Plasma metabolomic profiling of diabetic macular edema

Abstract

Diabetic macular edema (DME), a sight-threatening retinopathy, is a leading cause of vision loss in persons with diabetes mellitus. Despite strict control of systemic risk factors, a fraction of patients with diabetes developed DME, suggesting the existence of other potential pathogenic factors underlying DME. This study aimed to investigate the plasma metabotype of patients with DME and to identify novel metabolite markers for DME. Biomarkers identified from this study will provide scientific insight and new strategies for the early diagnosis and intervention of DME. To match clinical parameters between case and control subjects, patients with DME (DME, n = 30) or those with diabetes but without DME (Control, n = 30) were assigned to the present case-control study. Distinct metabolite profiles of serum were examined using liquid chromatography-mass spectrometry (LC-MS). A total of 190 distinct metabolites between DME and Control groups were identified (VIP > 1, Fold Change > 1.5 or < 0.667, and P < 0.05). The distinct metabolites between DME and Control groups were enriched in 4 KEGG pathways, namely, Glutamate Metabolism, Carnitine Synthesis, Oxidation of Branched Chain Fatty Acids, and Phytanic Acid Peroxisomal Oxidation. Finally, 4 metabolites were selected as candidate biomarkers for DME, namely, 5-Phospho-beta-D-ribosylamine, Succinic acid, Ascorbyl glucoside, and Glutathione disulfide. The area under the curve for these biomarkers were 0.693, 0.772, 0.762, and 0.771, respectively. This study suggested that impairment in the metabolism and 4 potential metabolites were identified as metabolic dysregulation associated with DME, which might provide insights into potential new pathogenic pathways for DME. 5-Phospho-beta-D-ribosylamine was first identified as a novel metabolite marker, with no previous reports linking it to diabetes or DME. This discovery may offer valuable insights into potential new pathogenic pathways associated with DME.
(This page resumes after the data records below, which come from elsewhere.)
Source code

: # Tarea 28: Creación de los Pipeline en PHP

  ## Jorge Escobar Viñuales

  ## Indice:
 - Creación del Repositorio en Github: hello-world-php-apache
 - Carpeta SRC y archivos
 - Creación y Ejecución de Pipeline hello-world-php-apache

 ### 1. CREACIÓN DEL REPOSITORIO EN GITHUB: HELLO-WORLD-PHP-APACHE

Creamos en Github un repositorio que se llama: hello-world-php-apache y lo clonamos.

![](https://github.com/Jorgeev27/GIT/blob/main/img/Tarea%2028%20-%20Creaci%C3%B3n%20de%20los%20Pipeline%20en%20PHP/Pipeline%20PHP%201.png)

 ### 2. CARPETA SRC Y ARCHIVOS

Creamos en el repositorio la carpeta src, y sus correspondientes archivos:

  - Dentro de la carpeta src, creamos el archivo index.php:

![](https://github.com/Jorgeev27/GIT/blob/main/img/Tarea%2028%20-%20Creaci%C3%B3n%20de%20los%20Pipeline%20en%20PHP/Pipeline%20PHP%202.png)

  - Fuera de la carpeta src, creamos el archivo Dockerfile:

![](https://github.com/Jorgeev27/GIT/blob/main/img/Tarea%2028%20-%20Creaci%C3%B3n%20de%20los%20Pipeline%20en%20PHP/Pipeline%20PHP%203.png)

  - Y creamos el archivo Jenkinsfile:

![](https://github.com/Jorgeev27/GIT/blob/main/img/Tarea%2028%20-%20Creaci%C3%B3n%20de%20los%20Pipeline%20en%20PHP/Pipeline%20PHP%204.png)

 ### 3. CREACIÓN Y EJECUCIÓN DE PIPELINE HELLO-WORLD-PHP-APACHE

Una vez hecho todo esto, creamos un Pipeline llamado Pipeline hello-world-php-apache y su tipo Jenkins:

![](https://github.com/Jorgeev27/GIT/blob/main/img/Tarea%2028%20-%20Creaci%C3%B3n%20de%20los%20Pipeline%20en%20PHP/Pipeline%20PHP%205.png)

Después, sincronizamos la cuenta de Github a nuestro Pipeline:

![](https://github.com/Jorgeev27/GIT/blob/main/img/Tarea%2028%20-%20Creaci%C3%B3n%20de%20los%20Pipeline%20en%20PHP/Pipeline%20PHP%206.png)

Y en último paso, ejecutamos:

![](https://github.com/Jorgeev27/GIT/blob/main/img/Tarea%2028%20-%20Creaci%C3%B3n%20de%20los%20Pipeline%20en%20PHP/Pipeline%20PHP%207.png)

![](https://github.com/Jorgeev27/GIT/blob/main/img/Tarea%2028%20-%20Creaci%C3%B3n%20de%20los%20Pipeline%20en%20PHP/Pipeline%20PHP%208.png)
Keywords: Diabetic macular edema; LC-MS; Metabolic profiling; Metabolomics; Type 2 diabetes.

Fig. 1

Inclusion and exclusion flowchart of the case-control study. OCT, optical coherence tomography.

Fig. 2

Fundus imaging signs of a patient with diabetic macular edema (DME) were shown. (a) Image captured by fundus photography. (b) Images captured by optical coherence tomography (OCT). (c) Image captured by fluorescein fundus angiography (FFA). Parts a, b, and c were derived from the same eye.

Fig. 3

Workflow overview of the comprehensive analysis of metabolomics in type-2 diabetes patients with DR.

Fig. 4

Score plots of the PCA and PLS-DA models. (a) Score plot of the PCA model for samples collected from 2 isolates of sample data; (b) the 2 groups were well separated in the PLS-DA score plot, indicating that they had markedly different metabolic characteristics.

Fig. 5

Metabolomics pathway analysis. (a) Pathway enrichment analysis overview, in which four pathways were enriched, including Glutamate Metabolism, Carnitine Synthesis, Oxidation of Branched Chain Fatty Acids and Phytanic Acid Peroxisomal Oxidation. (P < 0.05). (b) Network of the enriched pathways. Each node represents a metabolite set with its color based on its p value, and its size is based on fold enrichment (hits/expected). Two metabolites sets are connected by an edge if the number of their shared metabolites is over 25% of the total number of their combined metabolite sets.

Fig. 6

Receiver operating characteristic (ROC) curve analysis was performed to evaluate the use of metabolites as biomarkers for DME. (a) The AUC of 4 biomarkers (5-Phospho-beta-D-ribosylamine, Ascorbyl glucoside, Succinic acid, Glutathione disulfide) are 0.693, 0.772, 0.762, 0.771, respectively. (b–e) The intensity level of 4 biomarkers in DME and control group, respectively (Median ± IQR). **p < 0.01, ***p < 0.001.